══ Task material
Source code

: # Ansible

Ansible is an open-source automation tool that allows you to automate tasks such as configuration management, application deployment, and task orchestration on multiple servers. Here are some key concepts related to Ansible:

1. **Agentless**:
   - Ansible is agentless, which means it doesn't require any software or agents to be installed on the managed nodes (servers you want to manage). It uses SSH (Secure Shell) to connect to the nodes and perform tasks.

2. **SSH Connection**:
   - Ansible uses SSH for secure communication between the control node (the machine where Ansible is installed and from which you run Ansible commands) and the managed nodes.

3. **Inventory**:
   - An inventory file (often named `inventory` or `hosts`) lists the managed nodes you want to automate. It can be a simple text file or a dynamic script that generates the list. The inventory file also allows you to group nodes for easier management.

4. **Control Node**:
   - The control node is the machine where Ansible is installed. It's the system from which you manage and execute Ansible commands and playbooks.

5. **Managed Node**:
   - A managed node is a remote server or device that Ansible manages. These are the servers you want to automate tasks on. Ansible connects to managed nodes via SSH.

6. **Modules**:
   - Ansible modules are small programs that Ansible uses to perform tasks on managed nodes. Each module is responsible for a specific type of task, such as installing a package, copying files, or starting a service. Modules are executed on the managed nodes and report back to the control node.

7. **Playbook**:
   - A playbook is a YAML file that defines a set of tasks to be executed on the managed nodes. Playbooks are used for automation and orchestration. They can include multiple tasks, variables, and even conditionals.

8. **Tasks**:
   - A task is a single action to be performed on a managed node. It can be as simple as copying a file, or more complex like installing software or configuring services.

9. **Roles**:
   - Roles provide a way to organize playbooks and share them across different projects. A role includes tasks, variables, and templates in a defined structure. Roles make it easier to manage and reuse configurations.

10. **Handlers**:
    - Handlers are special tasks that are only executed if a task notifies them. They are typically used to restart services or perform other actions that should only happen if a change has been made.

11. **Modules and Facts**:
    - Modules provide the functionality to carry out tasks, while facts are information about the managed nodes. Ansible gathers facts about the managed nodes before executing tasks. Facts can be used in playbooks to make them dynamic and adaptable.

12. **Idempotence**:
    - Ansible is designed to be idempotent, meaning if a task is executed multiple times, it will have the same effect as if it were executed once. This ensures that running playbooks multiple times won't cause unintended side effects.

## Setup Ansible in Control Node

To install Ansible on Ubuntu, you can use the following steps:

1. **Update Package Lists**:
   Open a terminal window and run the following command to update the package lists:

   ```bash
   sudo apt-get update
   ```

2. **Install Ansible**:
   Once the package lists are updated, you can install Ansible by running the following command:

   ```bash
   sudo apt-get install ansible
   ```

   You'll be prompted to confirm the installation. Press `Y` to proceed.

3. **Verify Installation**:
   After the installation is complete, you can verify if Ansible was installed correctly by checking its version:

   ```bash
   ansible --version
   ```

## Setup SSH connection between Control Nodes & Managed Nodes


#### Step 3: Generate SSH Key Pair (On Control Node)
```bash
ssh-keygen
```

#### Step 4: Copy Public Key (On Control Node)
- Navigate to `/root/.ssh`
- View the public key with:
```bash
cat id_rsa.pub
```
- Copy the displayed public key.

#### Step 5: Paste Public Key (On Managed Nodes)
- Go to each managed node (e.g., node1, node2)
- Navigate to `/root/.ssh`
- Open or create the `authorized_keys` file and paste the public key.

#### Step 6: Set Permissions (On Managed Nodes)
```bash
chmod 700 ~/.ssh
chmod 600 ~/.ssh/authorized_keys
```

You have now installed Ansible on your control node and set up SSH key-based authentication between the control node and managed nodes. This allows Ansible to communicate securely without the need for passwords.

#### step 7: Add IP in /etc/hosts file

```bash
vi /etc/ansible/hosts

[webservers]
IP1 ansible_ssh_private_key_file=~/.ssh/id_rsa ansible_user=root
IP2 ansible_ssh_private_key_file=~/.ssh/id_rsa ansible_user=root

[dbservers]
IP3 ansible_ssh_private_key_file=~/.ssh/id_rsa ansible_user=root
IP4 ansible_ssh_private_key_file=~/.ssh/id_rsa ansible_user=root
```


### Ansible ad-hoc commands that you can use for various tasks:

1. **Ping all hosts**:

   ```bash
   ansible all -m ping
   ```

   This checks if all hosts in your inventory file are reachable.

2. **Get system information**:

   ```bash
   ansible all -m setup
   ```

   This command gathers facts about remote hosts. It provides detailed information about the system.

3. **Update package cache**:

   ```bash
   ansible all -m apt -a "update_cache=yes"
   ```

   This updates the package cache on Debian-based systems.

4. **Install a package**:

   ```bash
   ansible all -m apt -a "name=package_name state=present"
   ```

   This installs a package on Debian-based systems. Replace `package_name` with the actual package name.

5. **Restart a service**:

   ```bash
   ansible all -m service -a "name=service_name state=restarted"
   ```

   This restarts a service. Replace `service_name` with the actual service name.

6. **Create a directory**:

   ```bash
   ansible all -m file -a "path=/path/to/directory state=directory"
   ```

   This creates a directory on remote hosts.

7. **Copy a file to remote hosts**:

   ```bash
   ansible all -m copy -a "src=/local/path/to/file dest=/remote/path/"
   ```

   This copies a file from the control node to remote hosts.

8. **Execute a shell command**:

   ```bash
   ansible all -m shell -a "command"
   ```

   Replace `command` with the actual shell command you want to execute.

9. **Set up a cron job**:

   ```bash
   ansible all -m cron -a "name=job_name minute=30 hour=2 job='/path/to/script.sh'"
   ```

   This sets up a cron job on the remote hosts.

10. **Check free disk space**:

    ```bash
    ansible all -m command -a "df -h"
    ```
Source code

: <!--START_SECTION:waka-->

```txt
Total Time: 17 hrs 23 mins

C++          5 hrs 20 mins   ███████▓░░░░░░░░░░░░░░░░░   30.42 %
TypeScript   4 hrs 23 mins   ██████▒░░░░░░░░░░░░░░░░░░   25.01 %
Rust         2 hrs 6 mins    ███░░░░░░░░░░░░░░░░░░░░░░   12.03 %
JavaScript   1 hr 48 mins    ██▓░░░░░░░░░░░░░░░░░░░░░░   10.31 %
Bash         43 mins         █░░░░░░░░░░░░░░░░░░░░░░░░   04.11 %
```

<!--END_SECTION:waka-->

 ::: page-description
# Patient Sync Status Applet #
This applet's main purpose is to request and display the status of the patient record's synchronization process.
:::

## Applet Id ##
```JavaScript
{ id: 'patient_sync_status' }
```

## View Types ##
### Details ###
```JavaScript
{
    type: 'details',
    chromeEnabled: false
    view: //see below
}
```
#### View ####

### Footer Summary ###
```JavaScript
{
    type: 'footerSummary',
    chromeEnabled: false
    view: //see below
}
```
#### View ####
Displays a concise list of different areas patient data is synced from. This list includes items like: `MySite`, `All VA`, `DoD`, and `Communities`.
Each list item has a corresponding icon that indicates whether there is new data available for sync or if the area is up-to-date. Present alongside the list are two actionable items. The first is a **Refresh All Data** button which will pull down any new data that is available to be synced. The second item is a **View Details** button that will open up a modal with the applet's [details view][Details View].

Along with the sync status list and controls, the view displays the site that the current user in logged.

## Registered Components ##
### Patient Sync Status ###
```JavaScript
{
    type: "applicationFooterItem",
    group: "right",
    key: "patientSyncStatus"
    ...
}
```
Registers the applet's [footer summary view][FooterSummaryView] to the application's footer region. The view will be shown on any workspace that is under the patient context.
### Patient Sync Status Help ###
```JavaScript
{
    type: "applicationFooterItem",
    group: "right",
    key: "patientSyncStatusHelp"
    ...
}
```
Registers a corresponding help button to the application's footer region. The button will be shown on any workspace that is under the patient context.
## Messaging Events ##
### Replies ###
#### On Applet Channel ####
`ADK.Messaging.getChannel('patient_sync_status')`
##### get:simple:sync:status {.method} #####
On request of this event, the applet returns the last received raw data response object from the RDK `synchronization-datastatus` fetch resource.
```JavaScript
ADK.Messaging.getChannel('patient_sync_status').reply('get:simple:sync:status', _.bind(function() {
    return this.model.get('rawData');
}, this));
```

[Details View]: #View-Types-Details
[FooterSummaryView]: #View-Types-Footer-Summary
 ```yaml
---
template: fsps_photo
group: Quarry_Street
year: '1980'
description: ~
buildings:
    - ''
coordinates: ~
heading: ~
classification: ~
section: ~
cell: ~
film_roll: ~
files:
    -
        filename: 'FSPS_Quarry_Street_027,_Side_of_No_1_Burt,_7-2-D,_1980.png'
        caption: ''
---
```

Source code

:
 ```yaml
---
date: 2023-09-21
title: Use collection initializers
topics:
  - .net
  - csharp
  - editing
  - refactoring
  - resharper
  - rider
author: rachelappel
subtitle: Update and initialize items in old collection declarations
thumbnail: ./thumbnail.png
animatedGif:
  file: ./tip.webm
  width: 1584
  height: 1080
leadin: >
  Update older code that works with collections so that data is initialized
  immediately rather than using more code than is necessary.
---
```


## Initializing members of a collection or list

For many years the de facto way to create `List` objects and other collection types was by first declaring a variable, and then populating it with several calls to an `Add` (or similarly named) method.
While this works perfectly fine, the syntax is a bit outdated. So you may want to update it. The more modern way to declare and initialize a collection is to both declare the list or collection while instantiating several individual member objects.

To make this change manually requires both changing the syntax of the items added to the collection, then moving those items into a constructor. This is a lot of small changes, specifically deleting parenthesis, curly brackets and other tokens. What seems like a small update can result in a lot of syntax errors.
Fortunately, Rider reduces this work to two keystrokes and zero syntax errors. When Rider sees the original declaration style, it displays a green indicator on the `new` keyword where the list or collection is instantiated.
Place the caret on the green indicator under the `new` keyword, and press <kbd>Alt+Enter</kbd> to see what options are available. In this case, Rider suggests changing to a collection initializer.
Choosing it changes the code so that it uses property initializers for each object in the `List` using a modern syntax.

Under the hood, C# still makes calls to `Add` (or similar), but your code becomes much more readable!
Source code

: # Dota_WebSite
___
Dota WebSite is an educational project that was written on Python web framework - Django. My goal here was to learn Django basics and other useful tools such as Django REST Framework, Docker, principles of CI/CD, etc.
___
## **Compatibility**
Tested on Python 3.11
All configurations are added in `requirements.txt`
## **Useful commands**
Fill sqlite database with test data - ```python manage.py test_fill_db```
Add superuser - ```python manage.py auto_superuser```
════
• **Action item**: Reproduce the entries above exactly, but only the lines between the line holding "### Details ###" and the line holding "#### On Applet Channel ####", inclusive.

• **Solution below**:
### Details ###
```JavaScript
{
    type: 'details',
    chromeEnabled: false
    view: //see below
}
```
#### View ####

### Footer Summary ###
```JavaScript
{
    type: 'footerSummary',
    chromeEnabled: false
    view: //see below
}
```
#### View ####
Displays a concise list of different areas patient data is synced from. This list includes items like: `MySite`, `All VA`, `DoD`, and `Communities`.
Each list item has a corresponding icon that indicates whether there is new data available for sync or if the area is up-to-date. Present alongside the list are two actionable items. The first is a **Refresh All Data** button which will pull down any new data that is available to be synced. The second item is a **View Details** button that will open up a modal with the applet's [details view][Details View].

Along with the sync status list and controls, the view displays the site that the current user in logged.

## Registered Components ##
### Patient Sync Status ###
```JavaScript
{
    type: "applicationFooterItem",
    group: "right",
    key: "patientSyncStatus"
    ...
}
```
Registers the applet's [footer summary view][FooterSummaryView] to the application's footer region. The view will be shown on any workspace that is under the patient context.
### Patient Sync Status Help ###
```JavaScript
{
    type: "applicationFooterItem",
    group: "right",
    key: "patientSyncStatusHelp"
    ...
}
```
Registers a corresponding help button to the application's footer region. The button will be shown on any workspace that is under the patient context.
## Messaging Events ##
### Replies ###
#### On Applet Channel ####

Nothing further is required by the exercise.